Task statement:
Among the entries below, find the lines with "chares" and copy them.

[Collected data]
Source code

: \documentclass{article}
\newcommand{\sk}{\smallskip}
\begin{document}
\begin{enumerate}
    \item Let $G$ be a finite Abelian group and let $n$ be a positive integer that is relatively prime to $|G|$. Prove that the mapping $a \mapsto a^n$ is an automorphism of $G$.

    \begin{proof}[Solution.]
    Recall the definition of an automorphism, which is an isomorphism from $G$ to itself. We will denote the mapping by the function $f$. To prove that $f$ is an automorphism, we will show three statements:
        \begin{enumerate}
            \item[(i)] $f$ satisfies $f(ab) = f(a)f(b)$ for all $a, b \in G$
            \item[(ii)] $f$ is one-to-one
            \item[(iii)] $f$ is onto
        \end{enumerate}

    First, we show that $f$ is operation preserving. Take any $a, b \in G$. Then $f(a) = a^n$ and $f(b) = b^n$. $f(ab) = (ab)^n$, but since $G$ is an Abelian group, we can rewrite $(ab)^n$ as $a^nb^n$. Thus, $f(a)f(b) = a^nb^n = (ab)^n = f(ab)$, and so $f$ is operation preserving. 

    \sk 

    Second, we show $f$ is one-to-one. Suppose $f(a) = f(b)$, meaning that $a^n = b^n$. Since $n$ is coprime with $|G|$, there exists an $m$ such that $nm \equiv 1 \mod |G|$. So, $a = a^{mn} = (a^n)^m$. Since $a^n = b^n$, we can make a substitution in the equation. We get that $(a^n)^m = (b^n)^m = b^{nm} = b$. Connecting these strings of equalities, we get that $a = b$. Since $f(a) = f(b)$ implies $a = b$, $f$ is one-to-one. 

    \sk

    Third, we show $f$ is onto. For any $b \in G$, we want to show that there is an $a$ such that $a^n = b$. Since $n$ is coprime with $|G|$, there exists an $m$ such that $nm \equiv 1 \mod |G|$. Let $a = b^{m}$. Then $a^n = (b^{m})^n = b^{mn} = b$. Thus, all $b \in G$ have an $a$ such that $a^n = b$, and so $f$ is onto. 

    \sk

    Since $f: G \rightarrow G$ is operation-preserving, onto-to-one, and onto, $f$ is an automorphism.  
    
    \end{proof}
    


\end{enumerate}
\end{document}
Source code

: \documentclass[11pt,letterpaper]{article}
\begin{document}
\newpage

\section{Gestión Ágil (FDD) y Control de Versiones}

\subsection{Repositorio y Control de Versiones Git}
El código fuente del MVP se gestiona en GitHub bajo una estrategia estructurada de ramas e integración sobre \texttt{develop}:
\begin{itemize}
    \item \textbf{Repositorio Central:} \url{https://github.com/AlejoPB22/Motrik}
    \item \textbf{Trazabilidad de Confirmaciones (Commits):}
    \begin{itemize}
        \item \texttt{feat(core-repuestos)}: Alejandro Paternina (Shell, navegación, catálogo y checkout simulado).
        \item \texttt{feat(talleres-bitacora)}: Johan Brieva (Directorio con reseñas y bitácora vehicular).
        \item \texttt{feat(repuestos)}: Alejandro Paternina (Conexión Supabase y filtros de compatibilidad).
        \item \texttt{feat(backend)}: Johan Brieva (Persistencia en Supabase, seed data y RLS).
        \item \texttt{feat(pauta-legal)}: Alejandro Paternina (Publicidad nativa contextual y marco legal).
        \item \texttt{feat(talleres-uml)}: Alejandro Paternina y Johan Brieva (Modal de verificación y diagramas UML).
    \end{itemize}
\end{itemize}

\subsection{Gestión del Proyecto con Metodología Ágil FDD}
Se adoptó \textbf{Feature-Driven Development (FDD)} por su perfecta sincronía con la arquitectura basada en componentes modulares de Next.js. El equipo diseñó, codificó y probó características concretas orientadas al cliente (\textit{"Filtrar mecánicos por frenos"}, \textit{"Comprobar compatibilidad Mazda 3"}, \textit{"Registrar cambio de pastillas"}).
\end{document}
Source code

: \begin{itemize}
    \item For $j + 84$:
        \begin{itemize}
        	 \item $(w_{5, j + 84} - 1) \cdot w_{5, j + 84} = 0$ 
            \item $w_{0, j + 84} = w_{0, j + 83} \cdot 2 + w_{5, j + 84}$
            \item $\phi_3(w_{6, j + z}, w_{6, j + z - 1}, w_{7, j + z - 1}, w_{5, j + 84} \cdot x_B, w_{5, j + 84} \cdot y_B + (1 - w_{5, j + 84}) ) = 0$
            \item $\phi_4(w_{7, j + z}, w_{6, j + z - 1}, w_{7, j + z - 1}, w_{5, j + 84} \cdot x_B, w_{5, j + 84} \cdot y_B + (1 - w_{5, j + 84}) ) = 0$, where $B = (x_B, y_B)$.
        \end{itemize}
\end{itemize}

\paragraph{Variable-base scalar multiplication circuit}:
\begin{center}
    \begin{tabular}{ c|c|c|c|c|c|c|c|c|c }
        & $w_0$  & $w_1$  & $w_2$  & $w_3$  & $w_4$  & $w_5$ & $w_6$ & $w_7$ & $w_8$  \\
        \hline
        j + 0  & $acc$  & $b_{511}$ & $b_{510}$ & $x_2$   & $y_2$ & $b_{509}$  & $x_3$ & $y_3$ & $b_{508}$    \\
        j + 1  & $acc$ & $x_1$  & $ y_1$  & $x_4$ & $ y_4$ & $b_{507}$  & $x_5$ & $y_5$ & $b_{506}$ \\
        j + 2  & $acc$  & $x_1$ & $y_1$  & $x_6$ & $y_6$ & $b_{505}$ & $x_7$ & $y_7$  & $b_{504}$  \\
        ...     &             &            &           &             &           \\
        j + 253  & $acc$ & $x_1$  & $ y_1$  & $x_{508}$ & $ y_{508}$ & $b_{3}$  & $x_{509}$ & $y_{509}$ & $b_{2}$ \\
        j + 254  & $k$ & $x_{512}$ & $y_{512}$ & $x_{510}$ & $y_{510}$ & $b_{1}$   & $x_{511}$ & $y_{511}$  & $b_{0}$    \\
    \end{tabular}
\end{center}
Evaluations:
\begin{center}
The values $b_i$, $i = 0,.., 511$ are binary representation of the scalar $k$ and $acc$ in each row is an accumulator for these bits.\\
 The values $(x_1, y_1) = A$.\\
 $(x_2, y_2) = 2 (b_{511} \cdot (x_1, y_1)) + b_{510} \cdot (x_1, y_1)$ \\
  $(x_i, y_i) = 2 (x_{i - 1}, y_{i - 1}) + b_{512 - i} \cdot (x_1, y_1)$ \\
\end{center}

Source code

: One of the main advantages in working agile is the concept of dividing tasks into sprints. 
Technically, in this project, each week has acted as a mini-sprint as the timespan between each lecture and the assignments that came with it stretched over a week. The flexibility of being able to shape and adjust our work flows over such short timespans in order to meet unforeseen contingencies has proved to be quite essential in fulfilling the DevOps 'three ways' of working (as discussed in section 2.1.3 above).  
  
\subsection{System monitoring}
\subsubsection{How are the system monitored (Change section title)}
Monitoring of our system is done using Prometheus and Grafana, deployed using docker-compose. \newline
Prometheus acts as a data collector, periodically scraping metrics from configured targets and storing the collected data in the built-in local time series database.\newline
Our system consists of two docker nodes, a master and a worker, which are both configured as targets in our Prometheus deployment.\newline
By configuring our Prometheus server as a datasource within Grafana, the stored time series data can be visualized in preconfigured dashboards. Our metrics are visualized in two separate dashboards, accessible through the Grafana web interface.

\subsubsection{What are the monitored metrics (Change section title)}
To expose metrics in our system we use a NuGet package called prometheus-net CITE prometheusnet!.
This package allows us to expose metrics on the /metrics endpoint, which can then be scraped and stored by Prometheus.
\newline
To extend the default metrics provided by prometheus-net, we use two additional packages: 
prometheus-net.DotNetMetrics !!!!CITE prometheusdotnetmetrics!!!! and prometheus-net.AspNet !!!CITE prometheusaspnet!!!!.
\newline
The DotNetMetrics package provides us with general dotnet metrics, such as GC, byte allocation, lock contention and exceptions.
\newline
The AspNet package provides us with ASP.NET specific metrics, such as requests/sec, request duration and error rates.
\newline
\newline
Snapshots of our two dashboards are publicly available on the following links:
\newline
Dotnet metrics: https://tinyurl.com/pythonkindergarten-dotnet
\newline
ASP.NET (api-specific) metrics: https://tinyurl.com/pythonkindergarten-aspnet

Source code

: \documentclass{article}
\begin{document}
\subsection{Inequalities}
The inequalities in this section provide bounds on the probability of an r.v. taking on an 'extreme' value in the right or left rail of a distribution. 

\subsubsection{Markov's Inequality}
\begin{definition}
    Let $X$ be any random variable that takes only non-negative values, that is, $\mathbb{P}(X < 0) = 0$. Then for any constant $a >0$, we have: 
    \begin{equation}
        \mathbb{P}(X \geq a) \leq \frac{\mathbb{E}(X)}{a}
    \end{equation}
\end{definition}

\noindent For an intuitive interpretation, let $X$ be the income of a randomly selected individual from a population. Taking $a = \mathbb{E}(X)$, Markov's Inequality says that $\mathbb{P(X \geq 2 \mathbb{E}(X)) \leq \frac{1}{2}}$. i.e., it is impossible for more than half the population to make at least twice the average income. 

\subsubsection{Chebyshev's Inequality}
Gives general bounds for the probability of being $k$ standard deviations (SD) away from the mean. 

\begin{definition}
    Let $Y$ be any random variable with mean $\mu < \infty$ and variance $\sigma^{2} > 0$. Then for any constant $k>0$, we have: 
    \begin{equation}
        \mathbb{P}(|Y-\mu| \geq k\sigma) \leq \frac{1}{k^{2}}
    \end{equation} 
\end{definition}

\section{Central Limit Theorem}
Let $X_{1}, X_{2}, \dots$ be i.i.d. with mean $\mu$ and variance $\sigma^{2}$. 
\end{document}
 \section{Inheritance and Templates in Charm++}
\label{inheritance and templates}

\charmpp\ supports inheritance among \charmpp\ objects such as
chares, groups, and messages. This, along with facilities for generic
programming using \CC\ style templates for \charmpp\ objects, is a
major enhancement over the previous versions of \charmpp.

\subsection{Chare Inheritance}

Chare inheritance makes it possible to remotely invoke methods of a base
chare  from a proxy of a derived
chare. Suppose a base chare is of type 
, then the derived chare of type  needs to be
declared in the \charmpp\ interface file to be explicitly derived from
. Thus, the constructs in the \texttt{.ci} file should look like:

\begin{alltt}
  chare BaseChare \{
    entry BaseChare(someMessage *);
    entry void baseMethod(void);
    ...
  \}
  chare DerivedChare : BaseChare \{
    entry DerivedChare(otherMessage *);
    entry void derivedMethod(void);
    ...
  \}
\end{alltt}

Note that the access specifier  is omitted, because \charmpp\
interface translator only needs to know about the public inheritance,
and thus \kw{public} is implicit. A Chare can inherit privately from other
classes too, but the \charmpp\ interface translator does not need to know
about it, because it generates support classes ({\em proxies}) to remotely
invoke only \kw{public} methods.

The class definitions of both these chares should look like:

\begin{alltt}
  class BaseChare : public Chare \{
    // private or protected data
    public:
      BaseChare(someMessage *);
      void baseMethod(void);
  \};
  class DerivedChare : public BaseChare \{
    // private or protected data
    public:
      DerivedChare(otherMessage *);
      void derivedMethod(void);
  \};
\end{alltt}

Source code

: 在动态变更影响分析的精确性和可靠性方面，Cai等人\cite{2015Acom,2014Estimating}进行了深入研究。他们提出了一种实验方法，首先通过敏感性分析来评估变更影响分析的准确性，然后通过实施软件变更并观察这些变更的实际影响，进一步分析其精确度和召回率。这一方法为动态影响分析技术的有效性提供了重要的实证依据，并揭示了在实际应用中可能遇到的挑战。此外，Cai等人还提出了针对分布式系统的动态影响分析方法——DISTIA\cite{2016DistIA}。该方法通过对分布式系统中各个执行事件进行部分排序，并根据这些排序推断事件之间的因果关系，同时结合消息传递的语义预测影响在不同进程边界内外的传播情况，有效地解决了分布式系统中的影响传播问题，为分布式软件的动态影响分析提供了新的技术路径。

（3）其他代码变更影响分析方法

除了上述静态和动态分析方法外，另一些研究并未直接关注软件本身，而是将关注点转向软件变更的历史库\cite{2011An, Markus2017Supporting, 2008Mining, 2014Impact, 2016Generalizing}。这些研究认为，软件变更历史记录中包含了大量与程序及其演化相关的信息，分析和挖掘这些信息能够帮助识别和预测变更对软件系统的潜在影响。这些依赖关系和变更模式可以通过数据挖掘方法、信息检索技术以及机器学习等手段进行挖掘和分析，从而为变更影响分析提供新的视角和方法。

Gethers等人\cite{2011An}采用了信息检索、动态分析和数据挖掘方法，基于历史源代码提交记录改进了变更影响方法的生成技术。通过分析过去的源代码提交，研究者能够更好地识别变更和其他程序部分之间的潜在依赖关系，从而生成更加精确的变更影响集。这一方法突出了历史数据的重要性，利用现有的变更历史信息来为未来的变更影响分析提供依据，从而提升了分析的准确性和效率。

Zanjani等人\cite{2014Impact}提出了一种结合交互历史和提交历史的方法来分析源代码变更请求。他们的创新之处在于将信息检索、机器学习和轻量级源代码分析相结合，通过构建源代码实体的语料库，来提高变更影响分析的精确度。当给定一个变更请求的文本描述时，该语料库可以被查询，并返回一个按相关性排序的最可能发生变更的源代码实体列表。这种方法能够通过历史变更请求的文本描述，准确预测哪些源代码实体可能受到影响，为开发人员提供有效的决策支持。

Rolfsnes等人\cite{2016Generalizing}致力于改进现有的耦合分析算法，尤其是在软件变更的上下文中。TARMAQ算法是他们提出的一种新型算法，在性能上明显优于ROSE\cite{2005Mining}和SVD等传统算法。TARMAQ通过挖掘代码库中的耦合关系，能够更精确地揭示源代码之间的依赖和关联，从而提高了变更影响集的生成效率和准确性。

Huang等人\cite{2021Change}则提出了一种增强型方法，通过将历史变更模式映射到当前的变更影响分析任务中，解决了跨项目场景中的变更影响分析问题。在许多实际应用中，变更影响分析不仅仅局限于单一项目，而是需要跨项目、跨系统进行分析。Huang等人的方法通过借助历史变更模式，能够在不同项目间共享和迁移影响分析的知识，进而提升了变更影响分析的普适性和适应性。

Reply:
chares, groups, and messages. This, along with facilities for generic
The class definitions of both these chares should look like:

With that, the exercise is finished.